<<<<

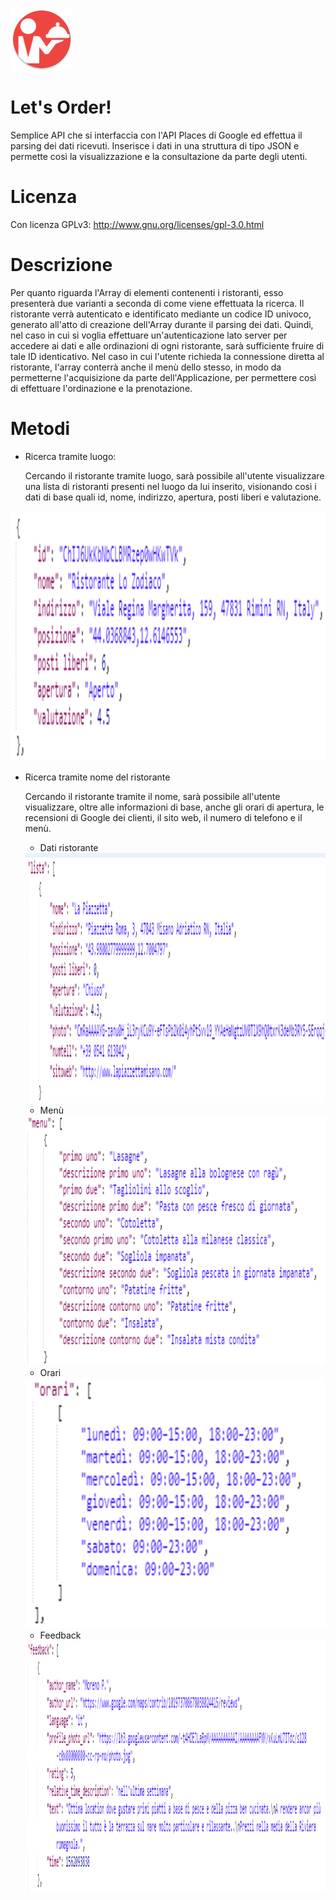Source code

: <a><img src='https://raw.githubusercontent.com/andreadeluna/ProgettoPDGT/master/img/icona.png' alt='icon' height='100'/></a>

# Let's Order!
Semplice API che si interfaccia con l'API Places di Google ed effettua il parsing dei dati ricevuti. Inserisce i dati in una struttura di tipo JSON e permette così la visualizzazione e la consultazione da parte degli utenti.

# Licenza
Con licenza GPLv3: http://www.gnu.org/licenses/gpl-3.0.html

# Descrizione
Per quanto riguarda l'Array di elementi contenenti i ristoranti, esso presenterà due varianti a seconda di come viene effettuata la ricerca. Il ristorante verrà autenticato e identificato mediante un codice ID univoco, generato all'atto di creazione dell'Array durante il parsing dei dati. Quindi, nel caso in cui si voglia effettuare un'autenticazione lato server per accedere ai dati e alle ordinazioni di ogni ristorante, sarà sufficiente fruire di tale ID identicativo.
Nel caso in cui l'utente richieda la connessione diretta al ristorante, l'array conterrà anche il menù dello stesso, in modo da permetterne l'acquisizione da parte dell'Applicazione, per permettere così di effettuare l'ordinazione e la prenotazione.

# Metodi
- Ricerca tramite luogo:

    Cercando il ristorante tramite luogo, sarà possibile all'utente visualizzare una lista di ristoranti presenti nel luogo da lui inserito, visionando così i dati di base quali id, nome, indirizzo, apertura, posti liberi e valutazione.

<div align="center"><a><img src='https://raw.githubusercontent.com/andreadeluna/ProgettoPDGT/master/img/array_luogo.png' height='400' alt='icon'/></a></div>

- Ricerca tramite nome del ristorante

    Cercando il ristorante tramite il nome, sarà possibile all'utente visualizzare, oltre alle informazioni di base, anche gli orari di apertura, le recensioni di Google dei clienti, il sito web, il numero di telefono e il menù.

    * Dati ristorante

    <div align="center"><a><img src='https://raw.githubusercontent.com/andreadeluna/ProgettoPDGT/master/img/dati_ristorante.png' height='400' alt='icon'/></a></div>


    * Menù

    <div align="center"><a><img src='https://raw.githubusercontent.com/andreadeluna/ProgettoPDGT/master/img/menu_ristorante.png' height='400' alt='icon'/></a></div>


    * Orari

    <div align="center"><a><img src='https://raw.githubusercontent.com/andreadeluna/ProgettoPDGT/master/img/orari_ristorante.png' height='400' alt='icon'/></a></div>


    * Feedback

    <div align="center"><a><img src='https://raw.githubusercontent.com/andreadeluna/ProgettoPDGT/master/img/recensioni_ristorante.png' height='400' alt='icon'/></a></div>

>>>>

> [Work instruction]:
Each line of the records that contains the string "align" must be copied.

> [Reply to the exercise]:
<div align="center"><a><img src='https://raw.githubusercontent.com/andreadeluna/ProgettoPDGT/master/img/array_luogo.png' height='400' alt='icon'/></a></div>
    <div align="center"><a><img src='https://raw.githubusercontent.com/andreadeluna/ProgettoPDGT/master/img/dati_ristorante.png' height='400' alt='icon'/></a></div>
    <div align="center"><a><img src='https://raw.githubusercontent.com/andreadeluna/ProgettoPDGT/master/img/menu_ristorante.png' height='400' alt='icon'/></a></div>
    <div align="center"><a><img src='https://raw.githubusercontent.com/andreadeluna/ProgettoPDGT/master/img/orari_ristorante.png' height='400' alt='icon'/></a></div>
    <div align="center"><a><img src='https://raw.githubusercontent.com/andreadeluna/ProgettoPDGT/master/img/recensioni_ristorante.png' height='400' alt='icon'/></a></div>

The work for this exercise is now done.